**Exercise aim**
In the entries that follow, how many lines hold the string "delta"? Give only that number.

-- Records shown follows --

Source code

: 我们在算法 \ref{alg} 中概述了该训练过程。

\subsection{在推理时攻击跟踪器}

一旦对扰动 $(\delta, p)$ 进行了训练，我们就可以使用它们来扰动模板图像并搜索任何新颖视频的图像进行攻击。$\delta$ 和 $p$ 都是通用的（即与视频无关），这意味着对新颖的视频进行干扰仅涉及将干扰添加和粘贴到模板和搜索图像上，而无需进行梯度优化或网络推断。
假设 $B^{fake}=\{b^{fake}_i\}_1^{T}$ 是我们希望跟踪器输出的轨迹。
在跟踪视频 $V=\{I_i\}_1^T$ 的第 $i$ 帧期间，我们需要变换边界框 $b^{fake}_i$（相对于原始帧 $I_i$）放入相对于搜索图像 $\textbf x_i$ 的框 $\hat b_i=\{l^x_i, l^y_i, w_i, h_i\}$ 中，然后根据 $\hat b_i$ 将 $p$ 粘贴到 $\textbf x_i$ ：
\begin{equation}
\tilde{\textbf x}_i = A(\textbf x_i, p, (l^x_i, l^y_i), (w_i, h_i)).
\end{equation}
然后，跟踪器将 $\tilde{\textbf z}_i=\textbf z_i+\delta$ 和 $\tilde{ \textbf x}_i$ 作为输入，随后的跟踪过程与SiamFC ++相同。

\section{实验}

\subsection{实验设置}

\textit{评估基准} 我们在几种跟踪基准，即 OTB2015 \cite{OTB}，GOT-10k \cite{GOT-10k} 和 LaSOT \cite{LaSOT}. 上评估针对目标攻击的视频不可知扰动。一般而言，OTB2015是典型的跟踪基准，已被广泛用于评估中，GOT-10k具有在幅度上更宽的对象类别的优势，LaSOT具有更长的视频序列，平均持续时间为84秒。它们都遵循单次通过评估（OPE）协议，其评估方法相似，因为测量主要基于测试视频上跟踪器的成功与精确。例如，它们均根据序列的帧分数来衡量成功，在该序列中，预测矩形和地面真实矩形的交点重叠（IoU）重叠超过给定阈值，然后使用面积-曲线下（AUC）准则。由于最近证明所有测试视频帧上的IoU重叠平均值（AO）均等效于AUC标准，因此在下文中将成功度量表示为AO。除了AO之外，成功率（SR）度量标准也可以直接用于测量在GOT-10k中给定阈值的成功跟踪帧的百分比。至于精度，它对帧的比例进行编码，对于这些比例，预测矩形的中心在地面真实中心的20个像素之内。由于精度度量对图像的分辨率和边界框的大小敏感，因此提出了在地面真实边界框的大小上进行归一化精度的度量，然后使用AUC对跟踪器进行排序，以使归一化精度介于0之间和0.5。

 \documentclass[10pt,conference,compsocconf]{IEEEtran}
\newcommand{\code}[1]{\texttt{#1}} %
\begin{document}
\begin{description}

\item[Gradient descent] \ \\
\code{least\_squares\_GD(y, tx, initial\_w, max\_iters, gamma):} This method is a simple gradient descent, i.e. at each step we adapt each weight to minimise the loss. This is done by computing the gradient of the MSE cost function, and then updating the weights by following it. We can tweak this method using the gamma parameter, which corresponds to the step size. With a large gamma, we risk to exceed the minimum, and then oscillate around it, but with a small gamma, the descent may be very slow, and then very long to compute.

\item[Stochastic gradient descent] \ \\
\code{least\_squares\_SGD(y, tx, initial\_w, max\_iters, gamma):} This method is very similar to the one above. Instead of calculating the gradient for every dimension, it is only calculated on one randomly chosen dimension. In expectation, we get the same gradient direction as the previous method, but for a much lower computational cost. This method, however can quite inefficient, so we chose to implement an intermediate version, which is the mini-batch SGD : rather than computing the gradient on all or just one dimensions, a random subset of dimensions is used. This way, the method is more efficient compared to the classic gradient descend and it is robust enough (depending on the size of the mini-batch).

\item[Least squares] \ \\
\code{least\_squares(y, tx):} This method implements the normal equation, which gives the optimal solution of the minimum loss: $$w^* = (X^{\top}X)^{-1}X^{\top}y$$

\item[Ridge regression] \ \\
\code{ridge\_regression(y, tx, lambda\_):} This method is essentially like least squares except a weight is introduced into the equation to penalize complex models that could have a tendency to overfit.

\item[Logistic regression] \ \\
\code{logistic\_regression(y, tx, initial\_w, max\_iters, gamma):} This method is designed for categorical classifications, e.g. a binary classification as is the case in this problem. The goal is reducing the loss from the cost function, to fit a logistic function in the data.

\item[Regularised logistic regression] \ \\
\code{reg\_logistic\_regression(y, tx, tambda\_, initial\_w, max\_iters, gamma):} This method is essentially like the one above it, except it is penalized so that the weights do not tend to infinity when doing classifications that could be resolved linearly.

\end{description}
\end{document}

-- Records shown concluded --

**Answer section**
2